▶ [WHAT THE TASK ASKS]
Transcribe exactly everything in the data below from the line containing "## Improvements" down to the line containing "- Cross service", both lines included and nothing further.

▶ [SUPPLIED MATERIAL]
* * * * * * *

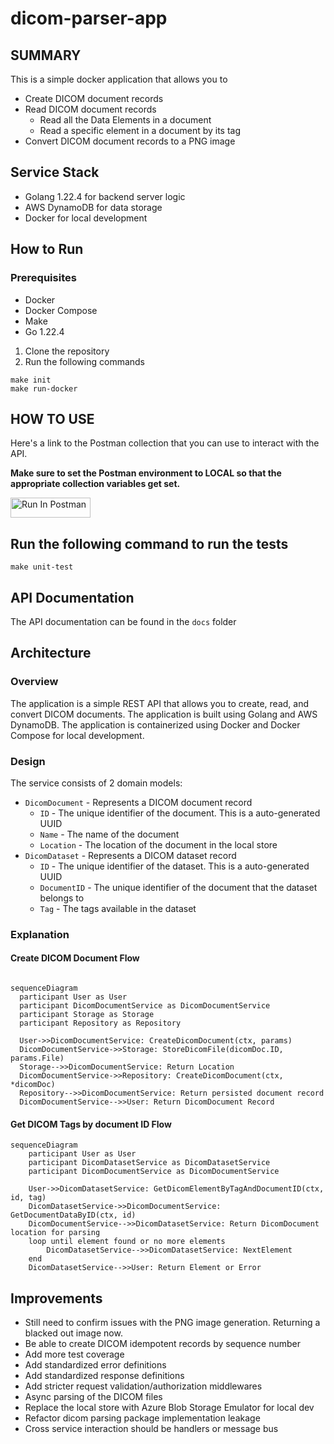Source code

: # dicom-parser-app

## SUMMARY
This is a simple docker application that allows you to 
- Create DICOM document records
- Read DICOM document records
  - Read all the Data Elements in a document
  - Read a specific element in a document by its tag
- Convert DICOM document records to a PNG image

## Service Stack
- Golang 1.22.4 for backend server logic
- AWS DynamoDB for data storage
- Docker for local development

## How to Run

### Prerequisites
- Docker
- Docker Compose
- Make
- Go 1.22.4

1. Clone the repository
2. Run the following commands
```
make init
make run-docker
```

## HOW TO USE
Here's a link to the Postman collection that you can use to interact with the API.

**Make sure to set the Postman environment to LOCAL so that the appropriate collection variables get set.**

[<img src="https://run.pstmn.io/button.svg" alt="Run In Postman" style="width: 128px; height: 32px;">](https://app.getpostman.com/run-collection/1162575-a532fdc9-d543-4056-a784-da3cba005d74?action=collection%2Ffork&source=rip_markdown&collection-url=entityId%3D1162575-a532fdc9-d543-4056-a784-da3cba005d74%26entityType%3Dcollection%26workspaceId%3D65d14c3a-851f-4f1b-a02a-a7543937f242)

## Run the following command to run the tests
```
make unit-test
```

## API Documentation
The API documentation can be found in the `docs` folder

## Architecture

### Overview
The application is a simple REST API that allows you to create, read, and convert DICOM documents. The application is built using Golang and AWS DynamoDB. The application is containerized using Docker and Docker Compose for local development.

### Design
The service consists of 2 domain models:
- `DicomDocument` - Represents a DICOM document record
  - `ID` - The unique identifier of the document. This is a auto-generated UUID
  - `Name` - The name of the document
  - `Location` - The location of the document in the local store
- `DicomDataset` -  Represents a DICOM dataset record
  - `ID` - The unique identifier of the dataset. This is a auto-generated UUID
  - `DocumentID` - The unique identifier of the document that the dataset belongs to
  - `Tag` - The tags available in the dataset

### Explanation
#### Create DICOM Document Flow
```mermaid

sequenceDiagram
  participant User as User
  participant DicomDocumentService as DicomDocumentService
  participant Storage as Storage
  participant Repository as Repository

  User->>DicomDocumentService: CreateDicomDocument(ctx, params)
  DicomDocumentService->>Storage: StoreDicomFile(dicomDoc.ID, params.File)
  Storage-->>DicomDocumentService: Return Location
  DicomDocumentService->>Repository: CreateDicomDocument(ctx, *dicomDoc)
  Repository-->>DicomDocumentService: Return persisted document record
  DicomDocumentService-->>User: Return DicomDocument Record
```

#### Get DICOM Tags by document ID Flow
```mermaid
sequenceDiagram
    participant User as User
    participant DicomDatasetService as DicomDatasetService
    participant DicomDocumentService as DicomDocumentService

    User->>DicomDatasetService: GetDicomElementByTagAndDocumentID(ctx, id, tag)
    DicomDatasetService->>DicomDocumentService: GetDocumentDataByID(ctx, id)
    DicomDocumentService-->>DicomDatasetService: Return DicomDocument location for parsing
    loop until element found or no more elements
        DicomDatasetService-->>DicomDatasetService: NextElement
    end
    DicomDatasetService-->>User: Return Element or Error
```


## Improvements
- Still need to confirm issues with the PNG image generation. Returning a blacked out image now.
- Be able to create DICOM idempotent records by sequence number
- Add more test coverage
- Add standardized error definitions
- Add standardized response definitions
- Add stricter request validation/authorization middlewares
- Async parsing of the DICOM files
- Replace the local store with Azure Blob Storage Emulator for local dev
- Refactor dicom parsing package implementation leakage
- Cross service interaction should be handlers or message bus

* * * * * * *

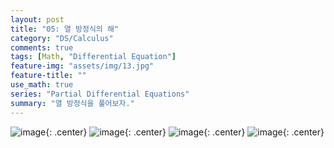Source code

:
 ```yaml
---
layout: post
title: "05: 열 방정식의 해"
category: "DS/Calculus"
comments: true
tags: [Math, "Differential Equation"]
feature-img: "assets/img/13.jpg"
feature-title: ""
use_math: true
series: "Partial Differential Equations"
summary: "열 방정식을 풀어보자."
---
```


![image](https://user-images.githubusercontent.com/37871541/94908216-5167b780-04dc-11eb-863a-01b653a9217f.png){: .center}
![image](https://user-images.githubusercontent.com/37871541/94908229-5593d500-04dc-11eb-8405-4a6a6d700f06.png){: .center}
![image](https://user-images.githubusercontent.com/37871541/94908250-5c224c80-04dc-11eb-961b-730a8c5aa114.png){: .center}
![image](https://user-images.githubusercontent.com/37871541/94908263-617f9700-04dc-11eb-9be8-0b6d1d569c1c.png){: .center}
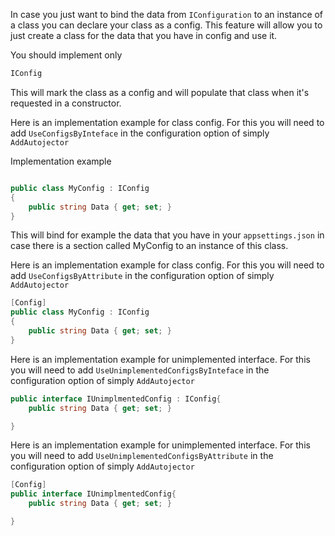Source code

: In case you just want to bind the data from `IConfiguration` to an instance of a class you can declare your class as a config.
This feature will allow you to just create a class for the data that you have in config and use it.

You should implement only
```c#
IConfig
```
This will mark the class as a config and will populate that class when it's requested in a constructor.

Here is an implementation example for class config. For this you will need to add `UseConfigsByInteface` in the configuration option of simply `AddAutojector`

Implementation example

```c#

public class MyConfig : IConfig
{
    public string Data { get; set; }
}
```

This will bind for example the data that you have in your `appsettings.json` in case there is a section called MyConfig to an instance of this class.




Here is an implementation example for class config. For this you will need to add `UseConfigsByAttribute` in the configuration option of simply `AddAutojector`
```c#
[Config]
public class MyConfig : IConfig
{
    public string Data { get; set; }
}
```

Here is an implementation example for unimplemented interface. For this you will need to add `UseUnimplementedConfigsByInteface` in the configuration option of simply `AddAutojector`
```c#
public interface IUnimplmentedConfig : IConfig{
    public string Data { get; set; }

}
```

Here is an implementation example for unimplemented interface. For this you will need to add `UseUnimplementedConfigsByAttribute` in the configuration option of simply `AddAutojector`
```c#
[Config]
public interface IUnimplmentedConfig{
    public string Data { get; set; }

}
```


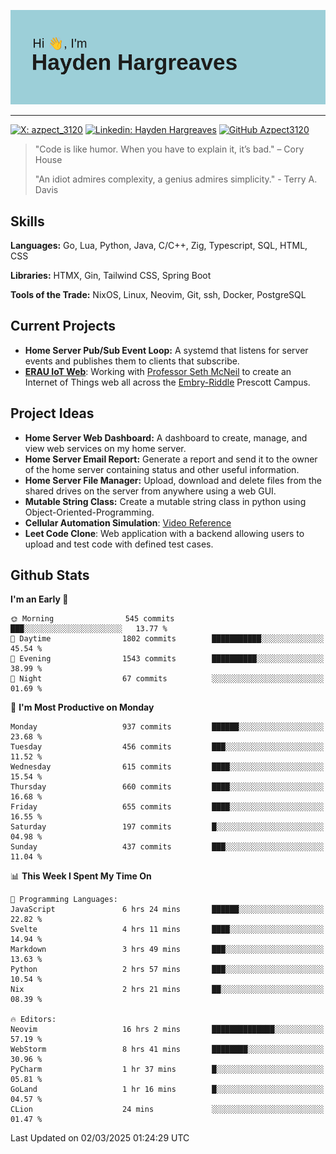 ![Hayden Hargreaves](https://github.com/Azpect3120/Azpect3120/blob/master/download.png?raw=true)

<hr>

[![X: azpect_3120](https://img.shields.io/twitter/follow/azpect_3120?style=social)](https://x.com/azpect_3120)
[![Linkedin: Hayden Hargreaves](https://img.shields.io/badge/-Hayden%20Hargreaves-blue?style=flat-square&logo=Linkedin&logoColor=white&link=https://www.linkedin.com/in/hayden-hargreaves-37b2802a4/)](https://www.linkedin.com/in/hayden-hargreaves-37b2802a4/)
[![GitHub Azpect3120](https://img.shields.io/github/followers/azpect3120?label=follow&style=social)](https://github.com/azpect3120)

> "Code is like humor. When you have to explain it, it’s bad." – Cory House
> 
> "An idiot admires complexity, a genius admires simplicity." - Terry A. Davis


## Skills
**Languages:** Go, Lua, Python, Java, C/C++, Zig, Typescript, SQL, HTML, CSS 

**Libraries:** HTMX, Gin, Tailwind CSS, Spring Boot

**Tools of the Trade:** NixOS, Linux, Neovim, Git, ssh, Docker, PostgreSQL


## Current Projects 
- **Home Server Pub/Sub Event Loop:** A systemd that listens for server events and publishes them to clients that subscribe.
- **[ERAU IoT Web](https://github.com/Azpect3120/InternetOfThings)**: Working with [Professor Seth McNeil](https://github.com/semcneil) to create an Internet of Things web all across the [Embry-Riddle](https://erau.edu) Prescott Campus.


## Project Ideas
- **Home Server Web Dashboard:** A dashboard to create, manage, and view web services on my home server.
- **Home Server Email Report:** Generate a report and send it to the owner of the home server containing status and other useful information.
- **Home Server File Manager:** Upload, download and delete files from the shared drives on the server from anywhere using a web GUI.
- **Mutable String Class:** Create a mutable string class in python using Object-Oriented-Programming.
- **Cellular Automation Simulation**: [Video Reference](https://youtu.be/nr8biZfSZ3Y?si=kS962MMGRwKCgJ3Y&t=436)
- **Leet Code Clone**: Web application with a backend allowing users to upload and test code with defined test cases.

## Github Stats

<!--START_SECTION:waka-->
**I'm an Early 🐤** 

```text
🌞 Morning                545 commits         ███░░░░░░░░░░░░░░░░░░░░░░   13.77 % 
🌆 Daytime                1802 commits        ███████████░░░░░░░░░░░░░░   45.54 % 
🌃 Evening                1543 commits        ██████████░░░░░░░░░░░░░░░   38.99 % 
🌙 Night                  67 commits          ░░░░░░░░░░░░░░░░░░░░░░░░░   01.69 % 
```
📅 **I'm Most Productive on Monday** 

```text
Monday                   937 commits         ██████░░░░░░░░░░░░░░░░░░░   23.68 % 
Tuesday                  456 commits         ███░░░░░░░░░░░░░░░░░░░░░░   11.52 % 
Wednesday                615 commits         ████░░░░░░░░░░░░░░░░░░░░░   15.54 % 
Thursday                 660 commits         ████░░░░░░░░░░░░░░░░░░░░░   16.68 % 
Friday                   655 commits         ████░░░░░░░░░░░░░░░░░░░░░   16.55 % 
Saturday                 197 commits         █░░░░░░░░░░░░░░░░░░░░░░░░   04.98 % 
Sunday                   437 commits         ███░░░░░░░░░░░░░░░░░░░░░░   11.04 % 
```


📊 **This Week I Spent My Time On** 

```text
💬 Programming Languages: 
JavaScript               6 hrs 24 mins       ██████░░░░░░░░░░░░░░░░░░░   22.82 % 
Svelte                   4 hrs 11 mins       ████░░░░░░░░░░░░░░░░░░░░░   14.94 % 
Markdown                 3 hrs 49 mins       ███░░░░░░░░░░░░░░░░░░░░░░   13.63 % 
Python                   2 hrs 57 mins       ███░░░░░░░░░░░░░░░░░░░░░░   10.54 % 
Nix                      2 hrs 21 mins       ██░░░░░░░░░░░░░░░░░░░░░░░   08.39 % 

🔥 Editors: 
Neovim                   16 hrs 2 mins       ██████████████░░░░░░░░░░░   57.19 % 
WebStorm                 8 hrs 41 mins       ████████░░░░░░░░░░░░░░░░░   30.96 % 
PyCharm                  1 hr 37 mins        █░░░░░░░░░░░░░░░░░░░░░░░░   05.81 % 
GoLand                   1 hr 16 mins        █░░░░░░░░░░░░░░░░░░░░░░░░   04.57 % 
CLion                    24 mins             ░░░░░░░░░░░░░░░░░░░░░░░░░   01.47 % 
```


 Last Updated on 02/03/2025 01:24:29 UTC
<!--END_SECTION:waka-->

* * * * * * *

▶ [RESULT]
## Improvements
- Still need to confirm issues with the PNG image generation. Returning a blacked out image now.
- Be able to create DICOM idempotent records by sequence number
- Add more test coverage
- Add standardized error definitions
- Add standardized response definitions
- Add stricter request validation/authorization middlewares
- Async parsing of the DICOM files
- Replace the local store with Azure Blob Storage Emulator for local dev
- Refactor dicom parsing package implementation leakage
- Cross service interaction should be handlers or message bus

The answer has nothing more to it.